If you have an MSDN subscription, the included Windows Azure subscription comes with 1,500 CPU-hours monthly. But... that excludes Extra Small instances. You'll pay for those. Be sure to use Small when using your MSDN-supplied account. Edit: MSDN allowances are now friendly to extra-small instances.
I guess we can't really know without usage figures and more info and even then I think only time will tell but...
Why not sign up for one of the free trial accounts that gives you an extra small instance. See if your app copes well enough then when it goes live get a second one for load balancing, SLA etc.

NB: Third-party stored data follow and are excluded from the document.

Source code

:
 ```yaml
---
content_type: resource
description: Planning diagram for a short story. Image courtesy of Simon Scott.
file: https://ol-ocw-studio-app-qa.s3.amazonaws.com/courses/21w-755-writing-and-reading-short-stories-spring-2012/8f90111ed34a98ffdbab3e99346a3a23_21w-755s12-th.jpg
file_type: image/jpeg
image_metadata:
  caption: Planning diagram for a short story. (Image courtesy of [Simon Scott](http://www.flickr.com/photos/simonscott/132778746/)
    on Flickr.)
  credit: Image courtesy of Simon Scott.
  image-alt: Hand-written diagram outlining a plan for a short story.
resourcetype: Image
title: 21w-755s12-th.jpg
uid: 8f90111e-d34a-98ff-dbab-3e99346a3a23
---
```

If it doesn't cope then get a bigger one - but I'd still be inclined to go for a second one - unless you don't care if it becomes unavailable at random times. MS will apply security patches and will reboot your instances without asking so the second instance will prevent your site being unavailable as they'll update them separately.
It doesn't look particularly challenging to upgrade to bigger instances anyway should it become a sell-out.
If you've got an MSDN subscription (premium level, I think) then you get enough free hours to run 2 small instances.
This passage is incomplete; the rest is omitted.